Coal Train to Nowhere
Big Coal lost big yesterday when Whatcom County, Washington, elected a slate of four county councilors strongly backed by conservationists (including guess who) opposed to the construction of a $600 million coal terminal at Cherry Point. (As Joel Connelly explains in the Seattle Post Intelligencer, the coal issue was not explicitly debated by the candidates because of their quasi-judicial role in ruling on whether to permit the facility.) Both sides, however, were intensely focused on the central issue, with conservationists and the coal industry spending heavily to support their competing slates.
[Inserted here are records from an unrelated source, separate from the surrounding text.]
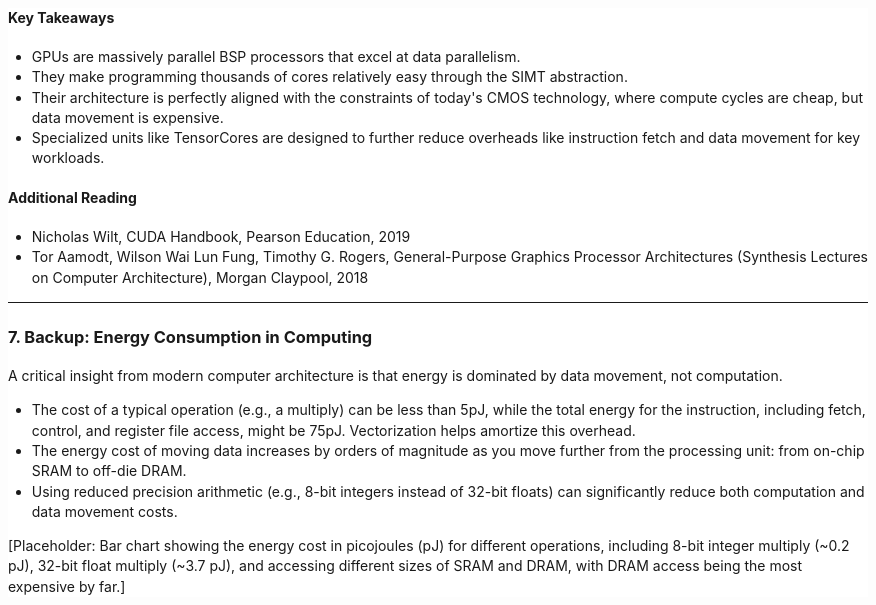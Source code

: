 #### Key Takeaways

* GPUs are massively parallel BSP processors that excel at data parallelism.
* They make programming thousands of cores relatively easy through the SIMT abstraction.
* Their architecture is perfectly aligned with the constraints of today's CMOS technology, where compute cycles are cheap, but data movement is expensive.
* Specialized units like TensorCores are designed to further reduce overheads like instruction fetch and data movement for key workloads.

#### Additional Reading

* Nicholas Wilt, CUDA Handbook, Pearson Education, 2019
* Tor Aamodt, Wilson Wai Lun Fung, Timothy G. Rogers, General-Purpose Graphics Processor Architectures (Synthesis Lectures on Computer Architecture), Morgan Claypool, 2018


---


### 7. Backup: Energy Consumption in Computing

A critical insight from modern computer architecture is that energy is dominated by data movement, not computation.

* The cost of a typical operation (e.g., a multiply) can be less than 5pJ, while the total energy for the instruction, including fetch, control, and register file access, might be 75pJ. Vectorization helps amortize this overhead.
* The energy cost of moving data increases by orders of magnitude as you move further from the processing unit: from on-chip SRAM to off-die DRAM.
* Using reduced precision arithmetic (e.g., 8-bit integers instead of 32-bit floats) can significantly reduce both computation and data movement costs.

[Placeholder: Bar chart showing the energy cost in picojoules (pJ) for different operations, including 8-bit integer multiply (~0.2 pJ), 32-bit float multiply (~3.7 pJ), and accessing different sizes of SRAM and DRAM, with DRAM access being the most expensive by far.]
Returns are not yet final (a new round of votes will be released at 4:30 PST), but last night's preliminary figures showed members of the presumed anti-coal slate leading by 9 to 10 percentage points. "The coal industry is in a death spiral," Eric de Place of the Sightline Institute said to Connelly. "They cannot even buy an election right now."
Should this election mean the end of Cherry Point as a terminal for shipping Powder River Basin coal to Asian power plants and smelters, the coal industry's export options would dramatically narrow. As I write in the current issue of Sierra:
The coal industry hoped to increase its export capacity by building six new terminals in Oregon and Washington. Fierce opposition from Beyond Coal and other environmental groups, together with the dicey economics of the situation, meant a quick end to three. Left standing are proposed facilities at the Port of Morrow in Oregon and Cherry Point and Longview in Washington.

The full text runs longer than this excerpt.